Pictures paired with source code:
- - -

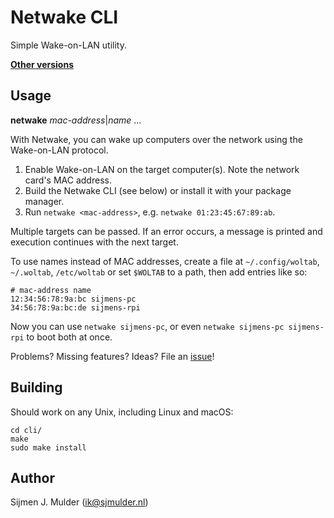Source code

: Netwake CLI
===========
Simple Wake-on-LAN utility.

**[Other versions](https://github.com/sjmulder/netwake)**

Usage
-----
**netwake** *mac-address*|*name* ...

With Netwake, you can wake up computers over the network using the
Wake-on-LAN protocol.

 1. Enable Wake-on-LAN on the target computer(s). Note the network
    card's MAC address.
 2. Build the Netwake CLI (see below) or install it with your package
    manager.
 3. Run `netwake <mac-address>`, e.g. `netwake 01:23:45:67:89:ab`.

Multiple targets can be passed. If an error occurs, a message is
printed and execution continues with the next target.

To use names instead of MAC addresses, create a file at
`~/.config/woltab`, `~/.woltab`, `/etc/woltab` or set `$WOLTAB` to a
path, then add entries like so:

    # mac-address name
    12:34:56:78:9a:bc sijmens-pc
    34:56:78:9a:bc:de sijmens-rpi

Now you can use `netwake sijmens-pc`, or even `netwake sijmens-pc
sijmens-rpi` to boot both at once.

Problems? Missing features? Ideas? File an
[issue](https://github.com/sjmulder/netwake/issues)!

Building
--------
Should work on any Unix, including Linux and macOS:

    cd cli/
    make
    sudo make install

Author
------
Sijmen J. Mulder (<ik@sjmulder.nl>)
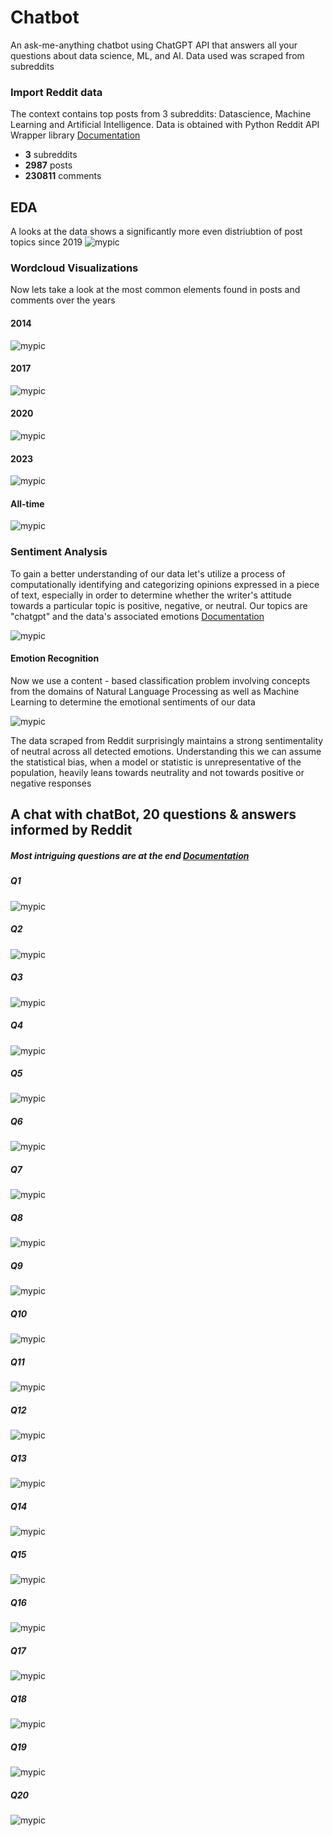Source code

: # Chatbot 

An ask-me-anything chatbot using ChatGPT API that answers all your questions about data science, ML, and AI. Data used was scraped from subreddits


### Import Reddit data

The context contains top posts from 3 subreddits: Datascience, Machine Learning and Artificial Intelligence. Data is obtained with Python Reddit API Wrapper library
[Documentation](https://github.com/bmar97/ChatBot/blob/main/subredditScraper.ipynb)

- **3** subreddits
- **2987** posts
- **230811** comments

## EDA
A looks at the data shows a significantly more even distriubtion of post topics since 2019
![mypic](https://github.com/bmar97/ChatBot/blob/main/images/topic.EDA.png?raw=true)

### Wordcloud Visualizations 
Now lets take a look at the most common elements found in posts and comments over the years

#### 2014
![mypic](https://github.com/bmar97/ChatBot/blob/main/images/wc.2014.png?raw=true)

#### 2017
![mypic](https://github.com/bmar97/ChatBot/blob/main/images/wc.2017.png?raw=true)

#### 2020
![mypic](https://github.com/bmar97/ChatBot/blob/main/images/wc.2020.png?raw=true)

#### 2023
![mypic](https://github.com/bmar97/ChatBot/blob/main/images/wc.2023.png?raw=true)


#### All-time
![mypic](https://github.com/bmar97/ChatBot/blob/main/images/wc.total.png?raw=true)

### Sentiment Analysis
To gain a better understanding of our data let's utilize a process of computationally identifying and categorizing opinions expressed in a piece of text, especially in order to determine whether the writer's attitude towards a particular topic is positive, negative, or neutral. Our topics are "chatgpt" and the data's associated emotions [Documentation]([https://github.com/bmar97/ChatBot/blob/main/subredditScraper.ipynb](https://github.com/bmar97/ChatBot/blob/main/EDA.ipynb))

![mypic](https://github.com/bmar97/ChatBot/blob/main/images/sentiment.EDA.png?raw=true)

#### Emotion Recognition
Now we use a content - based classification problem involving concepts from the domains of Natural Language Processing as well as Machine Learning to determine the emotional sentiments of our data

![mypic](https://github.com/bmar97/ChatBot/blob/main/images/emotion.EDA.png?raw=true)

The data scraped from Reddit surprisingly maintains a strong sentimentality of neutral across all detected emotions. Understanding this we can assume the statistical bias, when a model or statistic is unrepresentative of the population, heavily leans towards neutrality and not towards positive or negative responses

## A chat with chatBot, 20 questions & answers informed by Reddit
##### Most intriguing questions are at the end [Documentation](https://github.com/bmar97/ChatBot/blob/main/redditChatBot.ipynb)

##### Q1
![mypic](https://github.com/bmar97/ChatBot/blob/main/chatBot%20Q%26A/q.01%3A%20chatbot.png?raw=true)

##### Q2
![mypic](https://github.com/bmar97/ChatBot/blob/main/chatBot%20Q%26A/q.02%3A%20data%20science%3F.png?raw=true)

##### Q3
![mypic](https://github.com/bmar97/ChatBot/blob/main/chatBot%20Q%26A/q.03%3A%20skills.png?raw=true)

##### Q4
![mypic](https://github.com/bmar97/ChatBot/blob/main/chatBot%20Q%26A/q.04%3A%20lan.speed.png?raw=true)

##### Q5
![mypic](https://github.com/bmar97/ChatBot/blob/main/chatBot%20Q%26A/q.05%3A%20workforce.png?raw=true)

##### Q6
![mypic](https://github.com/bmar97/ChatBot/blob/main/chatBot%20Q%26A/q.06%3A%20bias.png?raw=true)

##### Q7
![mypic](https://github.com/bmar97/ChatBot/blob/main/chatBot%20Q%26A/q.07%3A%20wealth.distr.png?raw=true)

##### Q8
![mypic](https://github.com/bmar97/ChatBot/blob/main/chatBot%20Q%26A/q.08%3A%20wealth.equity.png?raw=true)

##### Q9
![mypic](https://github.com/bmar97/ChatBot/blob/main/chatBot%20Q%26A/q.09%3A%20ethics.png?raw=true)

##### Q10
![mypic](https://github.com/bmar97/ChatBot/blob/main/chatBot%20Q%26A/q.10%3A%20humanity.png?raw=true)

##### Q11
![mypic](https://github.com/bmar97/ChatBot/blob/main/chatBot%20Q%26A/q.11%3A%20intelligence.png?raw=true)

##### Q12
![mypic](https://github.com/bmar97/ChatBot/blob/main/chatBot%20Q%26A/q.12%3A%20geopolitcal.png?raw=true)

##### Q13
![mypic](https://github.com/bmar97/ChatBot/blob/main/chatBot%20Q%26A/q.13%3A%20warfare.png?raw=true)

##### Q14
![mypic](https://github.com/bmar97/ChatBot/blob/main/chatBot%20Q%26A/q.14%3A%20adapt.png?raw=true)

##### Q15
![mypic](https://github.com/bmar97/ChatBot/blob/main/chatBot%20Q%26A/q.15%3A%20soc.manipulation.png?raw=true)

##### Q16
![mypic](https://github.com/bmar97/ChatBot/blob/main/chatBot%20Q%26A/q.16%3A%20privacy.png?raw=true)

##### Q17
![mypic](https://github.com/bmar97/ChatBot/blob/main/chatBot%20Q%26A/q.17%3A%20industry.challenges.png?raw=true)

##### Q18
![mypic](https://github.com/bmar97/ChatBot/blob/main/chatBot%20Q%26A/q.18%3A%20Ai.limitations.png?raw=true)

##### Q19
![mypic](https://github.com/bmar97/ChatBot/blob/main/chatBot%20Q%26A/q.19%3A%20failure.png?raw=true)

##### Q20
![mypic](https://github.com/bmar97/ChatBot/blob/main/chatBot%20Q%26A/q.20%3A%20consequences.png?raw=true)
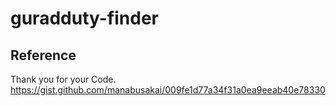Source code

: # guradduty-finder
## Reference
Thank you for your Code.
https://gist.github.com/manabusakai/009fe1d77a34f31a0ea9eeab40e78330
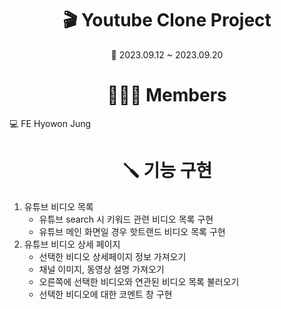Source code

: <div align="center"><h1>🎬 Youtube Clone Project</h1></div>

<p align="center">📅 2023.09.12 ~ 2023.09.20</p>

<div align="center"><h1>🙎🏻‍♀️ Members</h1></div>

💻 FE Hyowon Jung

<div align="center"><h1>🪛 기능 구현</h1></div>

1. 유튜브 비디오 목록
   - 유튜브 search 시 키워드 관련 비디오 목록 구현
   - 유튜브 메인 화면일 경우 핫트랜드 비디오 목록 구현
2. 유튜브 비디오 상세 페이지
   - 선택한 비디오 상세페이지 정보 가져오기
   - 채널 이미지, 동영상 설명 가져오기
   - 오른쪽에 선택한 비디오와 연관된 비디오 목록 불러오기
   - 선택한 비디오에 대한 코멘트 창 구현
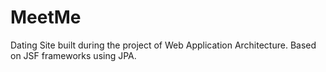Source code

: # MeetMe
Dating Site built during the project of Web Application Architecture. Based on JSF frameworks using JPA.
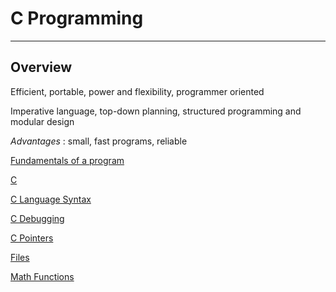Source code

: # C Programming

---

## Overview

Efficient, portable, power and flexibility, programmer oriented

Imperative language, top-down planning, structured programming and modular design

*Advantages* : small, fast programs, reliable

[Fundamentals of a program](https://www.notion.so/63281feb1943492197f213fe8f880524)

[C ](https://www.notion.so/75af392254204e6a8da9aa62d429945a)

[C Language Syntax](https://www.notion.so/86092be14ac8401c97c0ee0a745925a7)

[C Debugging](https://www.notion.so/8e14372b54aa4869bcf45ac4057d0cdc)

[C Pointers](https://www.notion.so/df81e2ec640944e1a9d46978ca637ba9)

[Files](https://www.notion.so/48e39bad978d46eaad6d8b50edb870a4)

[Math Functions](https://www.notion.so/56a42d89348b449594f24c3525b44613)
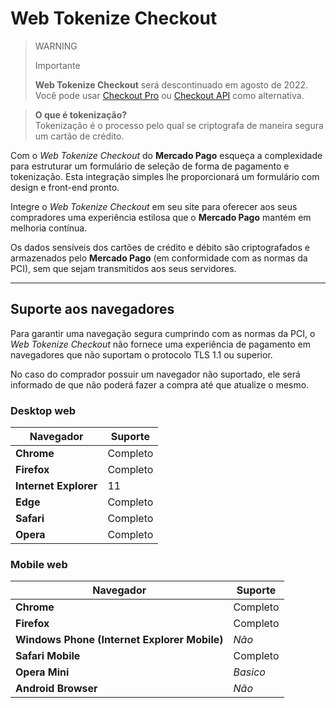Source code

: # Web Tokenize Checkout

> WARNING
>
> Importante
>
> **Web Tokenize Checkout** será descontinuado em agosto de 2022.
> <br>
> Você pode usar [Checkout Pro](https://www.mercadopago[FAKER][URL][DOMAIN]/developers/es/guides/online-payments/checkout-pro/introduction) ou [Checkout API](https://www.mercadopago[FAKER][URL][DOMAIN]/developers/es/guides/online-payments/checkout-api/introduction) como alternativa.


> **O que é tokenização?**
> <br>
> Tokenização é o processo pelo qual se criptografa de maneira segura um cartão de crédito.

Com o *Web Tokenize Checkout* do **Mercado Pago** esqueça a complexidade para estruturar um formulário de seleção de forma de pagamento e tokenização. Esta integração simples lhe proporcionará um formulário com design e front-end pronto.

Integre o  *Web Tokenize Checkout* em seu site para oferecer aos seus compradores uma experiência estilosa que o **Mercado Pago** mantém em melhoria contínua.

Os dados sensíveis dos cartões de crédito e débito são criptografados e armazenados pelo **Mercado Pago** (em conformidade com as normas da PCI), sem que sejam transmitidos aos seus servidores.

---

## Suporte aos navegadores

Para garantir uma navegação segura cumprindo com as normas da PCI, o *Web Tokenize Checkout* não fornece uma experiência de pagamento em navegadores que não suportam o protocolo TLS 1.1 ou superior.

No caso do comprador possuir um navegador não suportado, ele será informado de que não poderá fazer a compra até que atualize o mesmo.

### Desktop web

| Navegador | Suporte |
| --- | --- |
| **Chrome** | Completo |
| **Firefox** | Completo |
| **Internet Explorer** | 11 |
| **Edge** | Completo |
| **Safari** | Completo |
| **Opera** | Completo |

### Mobile web

| Navegador | Suporte |
| --- | --- |
| **Chrome** | Completo |
| **Firefox** | Completo |
| **Windows Phone (Internet Explorer Mobile)** | _Não_ |
| **Safari Mobile** | Completo |
| **Opera Mini** | _Basico_ |
| **Android Browser** | _Não_ |
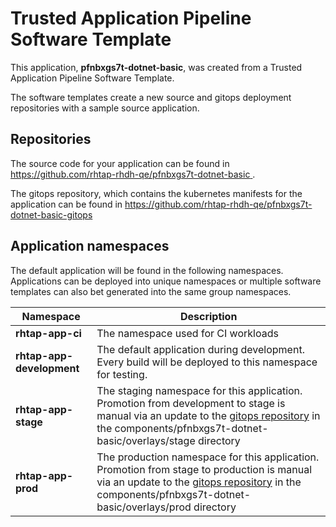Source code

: # Trusted Application Pipeline Software Template

This application, **pfnbxgs7t-dotnet-basic**, was created from a Trusted Application Pipeline Software Template.

The software templates create a new source and gitops deployment repositories with a sample source application. 

## Repositories

The source code for your application can be found in [https://github.com/rhtap-rhdh-qe/pfnbxgs7t-dotnet-basic ](https://github.com/rhtap-rhdh-qe/pfnbxgs7t-dotnet-basic ).
 
The gitops repository, which contains the kubernetes manifests for the application can be found in 
[https://github.com/rhtap-rhdh-qe/pfnbxgs7t-dotnet-basic-gitops ](https://github.com/rhtap-rhdh-qe/pfnbxgs7t-dotnet-basic-gitops ) 

## Application namespaces 

The default application will be found in the following namespaces. Applications can be deployed into unique namespaces or multiple software templates can also bet generated into the same group namespaces.  

|  Namespace   |  Description   |  
| -------- | -------- |
| **rhtap-app-ci** | The namespace used for CI workloads |
| **rhtap-app-development** | The default application during development. Every build will be deployed to this namespace for testing. |
| **rhtap-app-stage** | The staging namespace for this application. Promotion from development to stage is manual via an update to the [gitops repository](https://github.com/rhtap-rhdh-qe/pfnbxgs7t-dotnet-basic-gitops ) in the components/pfnbxgs7t-dotnet-basic/overlays/stage directory |
| **rhtap-app-prod** | The production namespace for this application. Promotion from stage to production is manual via an update to the [gitops repository](https://github.com/rhtap-rhdh-qe/pfnbxgs7t-dotnet-basic-gitops ) in the components/pfnbxgs7t-dotnet-basic/overlays/prod directory |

- - -

Every line above with the word "found" is to be copied out.

RESULT OF THE TASK:
Now lets take a look at the most common elements found in posts and comments over the years
The source code for your application can be found in [https://github.com/rhtap-rhdh-qe/pfnbxgs7t-dotnet-basic ](https://github.com/rhtap-rhdh-qe/pfnbxgs7t-dotnet-basic ).
The gitops repository, which contains the kubernetes manifests for the application can be found in 
The default application will be found in the following namespaces. Applications can be deployed into unique namespaces or multiple software templates can also bet generated into the same group namespaces.  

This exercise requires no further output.